= Do512 =

Do512 is a localized event listings website featuring concerts, drink specials, and other arts and culture events in Austin, Texas. The site typically features 1,000 to 1,500 events per week, and receives around 250,000 unique visitors each month. In 2012 it was named "Best Local Entertainment Website" by The Austin Chronicle.

In 2009 the founders created a spin-off company, DoStuff Media, LLC, which powers a network of similar event listings websites in major cities across North America.

==History==

Do512 was founded in 2006 by Jimmy Stewart and Scott Owens as a resource for finding happy hours in Austin, Texas. The site’s URL, Do512.com, was picked as an homage to the city of Austin’s telephone area code.
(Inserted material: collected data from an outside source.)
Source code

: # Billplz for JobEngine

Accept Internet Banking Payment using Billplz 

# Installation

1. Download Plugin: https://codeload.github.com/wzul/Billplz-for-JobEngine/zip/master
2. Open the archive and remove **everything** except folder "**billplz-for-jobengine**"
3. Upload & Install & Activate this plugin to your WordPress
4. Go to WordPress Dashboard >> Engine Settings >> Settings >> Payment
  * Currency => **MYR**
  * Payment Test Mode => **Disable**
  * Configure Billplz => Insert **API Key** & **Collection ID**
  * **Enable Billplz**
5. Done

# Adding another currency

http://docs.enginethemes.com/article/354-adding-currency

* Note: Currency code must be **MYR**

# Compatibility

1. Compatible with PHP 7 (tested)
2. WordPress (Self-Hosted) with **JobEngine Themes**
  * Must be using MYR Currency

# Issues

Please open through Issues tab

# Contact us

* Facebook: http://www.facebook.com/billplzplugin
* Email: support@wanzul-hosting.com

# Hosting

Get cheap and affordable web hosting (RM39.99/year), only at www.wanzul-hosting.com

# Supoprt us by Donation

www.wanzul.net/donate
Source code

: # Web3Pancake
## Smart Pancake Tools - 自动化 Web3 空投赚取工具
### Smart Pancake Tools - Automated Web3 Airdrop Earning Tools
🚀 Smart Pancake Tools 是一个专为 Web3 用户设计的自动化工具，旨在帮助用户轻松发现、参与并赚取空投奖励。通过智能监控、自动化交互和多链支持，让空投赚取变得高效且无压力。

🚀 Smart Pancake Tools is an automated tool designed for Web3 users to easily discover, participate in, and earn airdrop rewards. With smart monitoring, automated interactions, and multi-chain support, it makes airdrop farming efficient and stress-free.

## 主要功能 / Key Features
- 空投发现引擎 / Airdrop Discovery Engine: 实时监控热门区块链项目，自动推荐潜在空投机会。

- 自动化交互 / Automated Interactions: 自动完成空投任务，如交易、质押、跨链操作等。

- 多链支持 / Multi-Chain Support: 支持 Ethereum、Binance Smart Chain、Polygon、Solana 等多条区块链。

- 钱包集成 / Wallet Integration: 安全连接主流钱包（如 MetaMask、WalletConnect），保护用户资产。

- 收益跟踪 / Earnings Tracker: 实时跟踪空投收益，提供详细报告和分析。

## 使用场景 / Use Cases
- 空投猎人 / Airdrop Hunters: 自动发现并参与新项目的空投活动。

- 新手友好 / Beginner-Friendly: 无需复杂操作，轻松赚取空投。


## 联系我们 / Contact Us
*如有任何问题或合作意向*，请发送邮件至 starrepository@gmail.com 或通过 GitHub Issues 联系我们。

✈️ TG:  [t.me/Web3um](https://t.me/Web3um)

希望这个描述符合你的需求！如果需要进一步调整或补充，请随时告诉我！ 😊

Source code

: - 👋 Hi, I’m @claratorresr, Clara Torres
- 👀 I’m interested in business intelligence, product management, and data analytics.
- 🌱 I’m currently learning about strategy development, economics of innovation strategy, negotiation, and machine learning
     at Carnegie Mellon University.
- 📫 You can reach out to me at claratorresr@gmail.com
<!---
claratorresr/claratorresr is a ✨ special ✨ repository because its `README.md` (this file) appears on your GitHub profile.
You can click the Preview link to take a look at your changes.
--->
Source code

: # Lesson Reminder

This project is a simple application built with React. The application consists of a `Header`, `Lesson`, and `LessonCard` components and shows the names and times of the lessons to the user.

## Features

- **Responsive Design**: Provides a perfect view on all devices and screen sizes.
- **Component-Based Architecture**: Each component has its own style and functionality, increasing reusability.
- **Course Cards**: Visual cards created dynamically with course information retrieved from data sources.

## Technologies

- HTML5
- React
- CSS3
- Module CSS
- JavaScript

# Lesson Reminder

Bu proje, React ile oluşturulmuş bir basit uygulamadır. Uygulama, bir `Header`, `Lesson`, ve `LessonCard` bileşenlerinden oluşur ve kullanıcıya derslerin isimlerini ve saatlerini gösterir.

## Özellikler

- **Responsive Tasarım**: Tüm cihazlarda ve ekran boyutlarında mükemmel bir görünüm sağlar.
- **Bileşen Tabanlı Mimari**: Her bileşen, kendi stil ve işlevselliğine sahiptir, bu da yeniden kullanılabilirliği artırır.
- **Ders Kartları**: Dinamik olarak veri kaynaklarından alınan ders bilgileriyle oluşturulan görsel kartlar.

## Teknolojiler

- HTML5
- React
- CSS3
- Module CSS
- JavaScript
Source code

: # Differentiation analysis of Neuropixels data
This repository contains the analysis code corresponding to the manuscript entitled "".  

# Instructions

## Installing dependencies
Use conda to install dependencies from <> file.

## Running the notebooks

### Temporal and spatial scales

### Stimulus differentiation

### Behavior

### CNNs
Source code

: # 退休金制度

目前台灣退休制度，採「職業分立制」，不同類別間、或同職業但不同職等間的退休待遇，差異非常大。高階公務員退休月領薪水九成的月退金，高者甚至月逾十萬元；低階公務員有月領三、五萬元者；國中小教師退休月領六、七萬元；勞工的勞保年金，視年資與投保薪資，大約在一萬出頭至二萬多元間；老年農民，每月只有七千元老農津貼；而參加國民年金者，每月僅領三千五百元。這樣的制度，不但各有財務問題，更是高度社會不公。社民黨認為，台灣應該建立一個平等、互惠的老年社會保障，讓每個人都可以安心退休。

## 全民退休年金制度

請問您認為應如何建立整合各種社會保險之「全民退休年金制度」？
Since launch the website has expanded to include other types of lifestyle and entertainment events.

In 2009 Owens and Stewart launched a spin off company, DoStuff Media LLC., to license their event listing technology to similar websites outside of Austin. DoStuff Media currently powers websites in several major cities around North America including New York, Los Angeles, Chicago, San Francisco, Indianapolis, Nashville, Louisville, and Toronto.

By 2011 Do512 was reporting 4.6 million page views and 780,000 unique visitors per year. In 2013 Do512 reported earning $1 million in revenue for the first time.